● **PROBLEM TO SOLVE**
Here are some records. Transcribe all of them exactly.

*** Block opens ***

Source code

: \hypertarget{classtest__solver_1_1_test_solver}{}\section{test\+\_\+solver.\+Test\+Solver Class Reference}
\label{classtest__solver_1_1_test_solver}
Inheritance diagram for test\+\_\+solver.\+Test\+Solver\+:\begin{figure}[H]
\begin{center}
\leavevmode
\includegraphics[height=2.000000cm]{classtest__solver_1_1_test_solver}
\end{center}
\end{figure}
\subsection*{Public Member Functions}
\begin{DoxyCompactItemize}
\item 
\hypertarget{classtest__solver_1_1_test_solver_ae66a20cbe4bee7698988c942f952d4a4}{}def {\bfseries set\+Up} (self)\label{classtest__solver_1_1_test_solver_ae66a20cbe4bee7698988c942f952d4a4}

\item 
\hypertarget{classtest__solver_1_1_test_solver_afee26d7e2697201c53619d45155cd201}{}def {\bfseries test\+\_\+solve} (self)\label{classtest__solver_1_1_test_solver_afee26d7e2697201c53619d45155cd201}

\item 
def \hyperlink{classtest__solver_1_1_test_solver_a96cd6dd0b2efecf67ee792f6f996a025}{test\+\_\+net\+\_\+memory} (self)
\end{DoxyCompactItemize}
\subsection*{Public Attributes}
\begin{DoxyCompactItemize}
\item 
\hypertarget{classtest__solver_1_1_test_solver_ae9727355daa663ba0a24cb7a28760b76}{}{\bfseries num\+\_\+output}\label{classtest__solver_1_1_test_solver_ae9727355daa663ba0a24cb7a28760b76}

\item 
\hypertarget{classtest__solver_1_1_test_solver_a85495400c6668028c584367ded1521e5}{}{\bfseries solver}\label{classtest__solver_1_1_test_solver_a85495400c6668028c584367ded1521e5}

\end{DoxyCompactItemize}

*** Block closes ***

● **TASK OUTPUT**
Source code

: \hypertarget{classtest__solver_1_1_test_solver}{}\section{test\+\_\+solver.\+Test\+Solver Class Reference}
\label{classtest__solver_1_1_test_solver}
Inheritance diagram for test\+\_\+solver.\+Test\+Solver\+:\begin{figure}[H]
\begin{center}
\leavevmode
\includegraphics[height=2.000000cm]{classtest__solver_1_1_test_solver}
\end{center}
\end{figure}
\subsection*{Public Member Functions}
\begin{DoxyCompactItemize}
\item 
\hypertarget{classtest__solver_1_1_test_solver_ae66a20cbe4bee7698988c942f952d4a4}{}def {\bfseries set\+Up} (self)\label{classtest__solver_1_1_test_solver_ae66a20cbe4bee7698988c942f952d4a4}

\item 
\hypertarget{classtest__solver_1_1_test_solver_afee26d7e2697201c53619d45155cd201}{}def {\bfseries test\+\_\+solve} (self)\label{classtest__solver_1_1_test_solver_afee26d7e2697201c53619d45155cd201}

\item 
def \hyperlink{classtest__solver_1_1_test_solver_a96cd6dd0b2efecf67ee792f6f996a025}{test\+\_\+net\+\_\+memory} (self)
\end{DoxyCompactItemize}
\subsection*{Public Attributes}
\begin{DoxyCompactItemize}
\item 
\hypertarget{classtest__solver_1_1_test_solver_ae9727355daa663ba0a24cb7a28760b76}{}{\bfseries num\+\_\+output}\label{classtest__solver_1_1_test_solver_ae9727355daa663ba0a24cb7a28760b76}

\item 
\hypertarget{classtest__solver_1_1_test_solver_a85495400c6668028c584367ded1521e5}{}{\bfseries solver}\label{classtest__solver_1_1_test_solver_a85495400c6668028c584367ded1521e5}

\end{DoxyCompactItemize}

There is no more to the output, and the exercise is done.